Two days ago, pollsters and statisticians gave Hillary Clinton odds of between 75 and 99 percent of winning the US presidential election. How did so many get it so wrong?
In hindsight, the polling consensus went astray in two major ways.
The media, including Reuters, pumped out two kinds of poll stories. Some were national surveys designed to estimate the entire country's popular vote, but not the outcome in individual states, where the contest is actually decided. These polls actually got the big picture right: Clinton won more overall votes than president-elect Donald Trump - but not by as much as the polling averages predicted, and not where she needed to.
News organisations also produced a blizzard of stories meant to calculate the probability of victory for the two candidates. These calculations were predicated on polls of individual states. In hindsight, though, the stories seem to have overstated Clinton's chances for a win by failing to see that a shift in voting patterns in some states could show up in other, similar states.
In part, this is because polling analysts got the central metaphor wrong.
US presidents are chosen not by the national popular vote, but in the individual Electoral College contests in the 50 states and Washington DC. In calculating probable outcomes, election predictors generally treated those 51 contests as completely separate events - as unrelated to one another as a series of 51 coin tosses.

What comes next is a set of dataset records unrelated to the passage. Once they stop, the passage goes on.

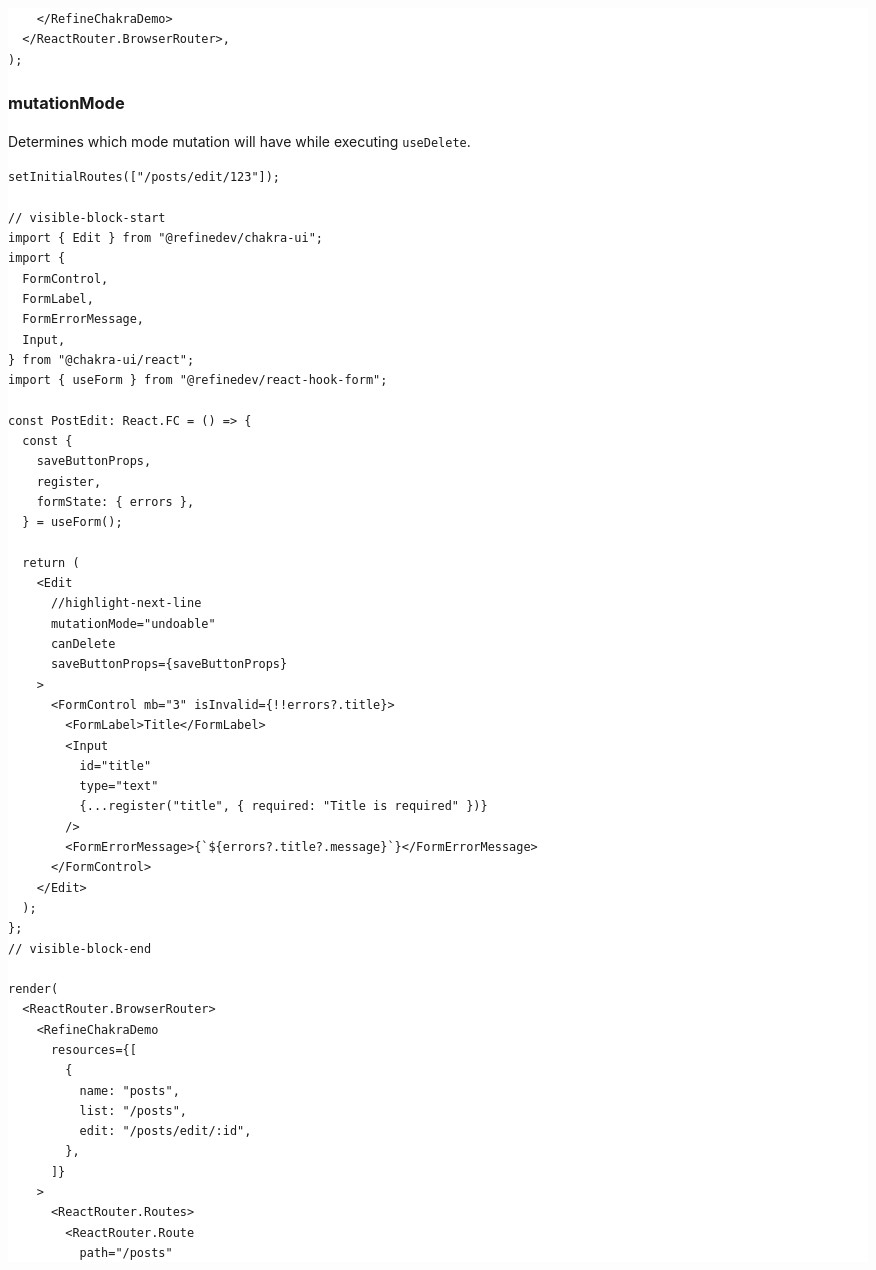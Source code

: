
 ```tsx live disableScroll previewHeight=280px url=http://localhost:3000/posts/edit/123
    </RefineChakraDemo>
  </ReactRouter.BrowserRouter>,
);
```

### mutationMode

Determines which mode mutation will have while executing `useDelete`.

```tsx live disableScroll previewHeight=280px url=http://localhost:3000/posts/edit/123
setInitialRoutes(["/posts/edit/123"]);

// visible-block-start
import { Edit } from "@refinedev/chakra-ui";
import {
  FormControl,
  FormLabel,
  FormErrorMessage,
  Input,
} from "@chakra-ui/react";
import { useForm } from "@refinedev/react-hook-form";

const PostEdit: React.FC = () => {
  const {
    saveButtonProps,
    register,
    formState: { errors },
  } = useForm();

  return (
    <Edit
      //highlight-next-line
      mutationMode="undoable"
      canDelete
      saveButtonProps={saveButtonProps}
    >
      <FormControl mb="3" isInvalid={!!errors?.title}>
        <FormLabel>Title</FormLabel>
        <Input
          id="title"
          type="text"
          {...register("title", { required: "Title is required" })}
        />
        <FormErrorMessage>{`${errors?.title?.message}`}</FormErrorMessage>
      </FormControl>
    </Edit>
  );
};
// visible-block-end

render(
  <ReactRouter.BrowserRouter>
    <RefineChakraDemo
      resources={[
        {
          name: "posts",
          list: "/posts",
          edit: "/posts/edit/:id",
        },
      ]}
    >
      <ReactRouter.Routes>
        <ReactRouter.Route
          path="/posts"
```

[list-button]: /docs/ui-integrations/chakra-ui/components/buttons/list-button
[refresh-button]: /docs/ui-integrations/chakra-ui/components/buttons/refresh-button
[save-button]: /docs/ui-integrations/chakra-ui/components/buttons/save-button
[delete-button]: /docs/ui-integrations/chakra-ui/components/buttons/delete-button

But that's not how elections work in the United States. Voting trends that appear in one state - such as a larger-than-expected Republican shift among rural voters - tend to show up in other states with similar demographic make-ups.

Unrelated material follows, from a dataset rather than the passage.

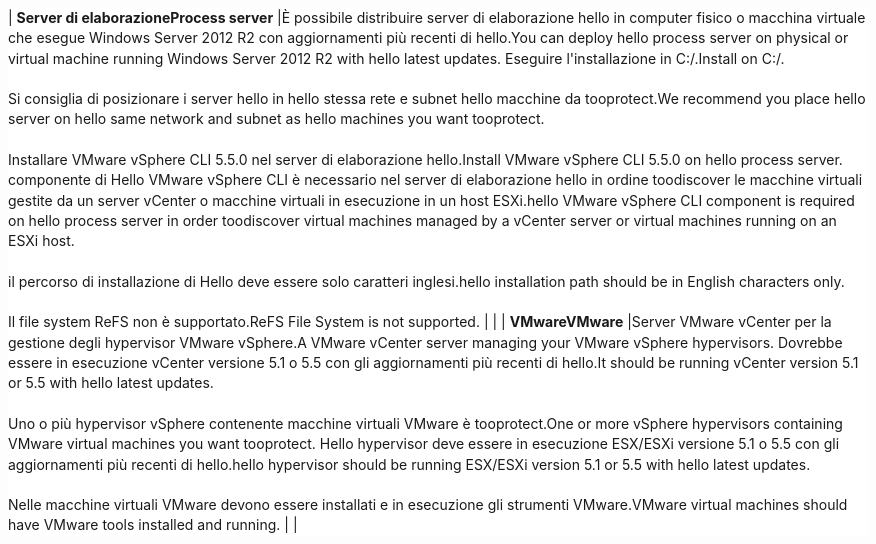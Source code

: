 | <span data-ttu-id="f3820-406">**Server di elaborazione**</span><span class="sxs-lookup"><span data-stu-id="f3820-406">**Process server**</span></span> |<span data-ttu-id="f3820-407">È possibile distribuire server di elaborazione hello in computer fisico o macchina virtuale che esegue Windows Server 2012 R2 con aggiornamenti più recenti di hello.</span><span class="sxs-lookup"><span data-stu-id="f3820-407">You can deploy hello process server on physical or virtual machine running Windows Server 2012 R2 with hello latest updates.</span></span> <span data-ttu-id="f3820-408">Eseguire l'installazione in C:/.</span><span class="sxs-lookup"><span data-stu-id="f3820-408">Install on C:/.</span></span><br/><br/> <span data-ttu-id="f3820-409">Si consiglia di posizionare i server hello in hello stessa rete e subnet hello macchine da tooprotect.</span><span class="sxs-lookup"><span data-stu-id="f3820-409">We recommend you place hello server on hello same network and subnet as hello machines you want tooprotect.</span></span><br/><br/> <span data-ttu-id="f3820-410">Installare VMware vSphere CLI 5.5.0 nel server di elaborazione hello.</span><span class="sxs-lookup"><span data-stu-id="f3820-410">Install VMware vSphere CLI 5.5.0 on hello process server.</span></span> <span data-ttu-id="f3820-411">componente di Hello VMware vSphere CLI è necessario nel server di elaborazione hello in ordine toodiscover le macchine virtuali gestite da un server vCenter o macchine virtuali in esecuzione in un host ESXi.</span><span class="sxs-lookup"><span data-stu-id="f3820-411">hello VMware vSphere CLI component is required on hello process server in order toodiscover virtual machines managed by a vCenter server or virtual machines running on an ESXi host.</span></span><br/><br/> <span data-ttu-id="f3820-412">il percorso di installazione di Hello deve essere solo caratteri inglesi.</span><span class="sxs-lookup"><span data-stu-id="f3820-412">hello installation path should be in English characters only.</span></span><br/><br/> <span data-ttu-id="f3820-413">Il file system ReFS non è supportato.</span><span class="sxs-lookup"><span data-stu-id="f3820-413">ReFS File System is not supported.</span></span> | |
| <span data-ttu-id="f3820-414">**VMware**</span><span class="sxs-lookup"><span data-stu-id="f3820-414">**VMware**</span></span> |<span data-ttu-id="f3820-415">Server VMware vCenter per la gestione degli hypervisor VMware vSphere.</span><span class="sxs-lookup"><span data-stu-id="f3820-415">A VMware vCenter server managing your VMware vSphere hypervisors.</span></span> <span data-ttu-id="f3820-416">Dovrebbe essere in esecuzione vCenter versione 5.1 o 5.5 con gli aggiornamenti più recenti di hello.</span><span class="sxs-lookup"><span data-stu-id="f3820-416">It should be running vCenter version 5.1 or 5.5 with hello latest updates.</span></span><br/><br/> <span data-ttu-id="f3820-417">Uno o più hypervisor vSphere contenente macchine virtuali VMware è tooprotect.</span><span class="sxs-lookup"><span data-stu-id="f3820-417">One or more vSphere hypervisors containing VMware virtual machines you want tooprotect.</span></span> <span data-ttu-id="f3820-418">Hello hypervisor deve essere in esecuzione ESX/ESXi versione 5.1 o 5.5 con gli aggiornamenti più recenti di hello.</span><span class="sxs-lookup"><span data-stu-id="f3820-418">hello hypervisor should be running ESX/ESXi version 5.1 or 5.5 with hello latest updates.</span></span><br/><br/> <span data-ttu-id="f3820-419">Nelle macchine virtuali VMware devono essere installati e in esecuzione gli strumenti VMware.</span><span class="sxs-lookup"><span data-stu-id="f3820-419">VMware virtual machines should have VMware tools installed and running.</span></span> | |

And that's what happened Tuesday: The election models calculated the probabilities of a Clinton win that turned out to be high, because they viewed each state too much in isolation.
The Reuters/Ipsos States of the Nation project projected Clinton to win the popular vote 45 percent to 42 percent, and gave her a 90 percent probability of winning the 270 electoral votes needed to secure the election. In the end, Clinton won the popular vote by 47.7 percent to 47.5 percent, by the latest count, and Trump could win the Electoral College by as many as 303 votes to Clinton's 233 when the tally is final.
The state races were not akin to a string of coin tosses but more like 51 rolls of a set of weighted dice. In many states, it turned out, the side of the dice representing white voters in suburban and rural counties carried a heavier weight, and the side representing urbanites a lighter one.
The problem, said Cliff Young, president of Ipsos Public Affairs US, the polling partner of Reuters, came down to the models the pollsters used to predict who would vote - the so-called likely voters.
The models almost universally miscalculated how turnout was distributed among different demographic groups, Young said. And turnout was lower than expected, a result that generally favours Republican candidates.
In 2000, when Republican George W Bush beat Democrat Al Gore, for example, the turnout was about 60 percent, according to the US Census Bureau. Eight years later, turnout was 64 percent when Democratic nominee Barack Obama won his first presidential election against Republican Arizona Senator John McCain.
This year, "whites with lower levels of education came out in greater relative numbers than younger, more-educated and minority voters," Young said. "A point here or a point there can really change an election."
Ultimately, missing that shift in the state polls tripped up the predictions. It also highlights how the otherwise empirical process of polling rests on a subjective foundation.
Each pollster must make a decision about turnout. Their decisions are informed by historical voting patterns. But the actual turnout in each state is unknowable before election day.
Among the questions pollsters grappled with this year: Will the electorate look like the one that gave Obama his 2008 victory - or George W Bush in his 2000 victory? Would black turnout fall after the historically high turnout enjoyed by Obama, the nation's first black president, and by how much?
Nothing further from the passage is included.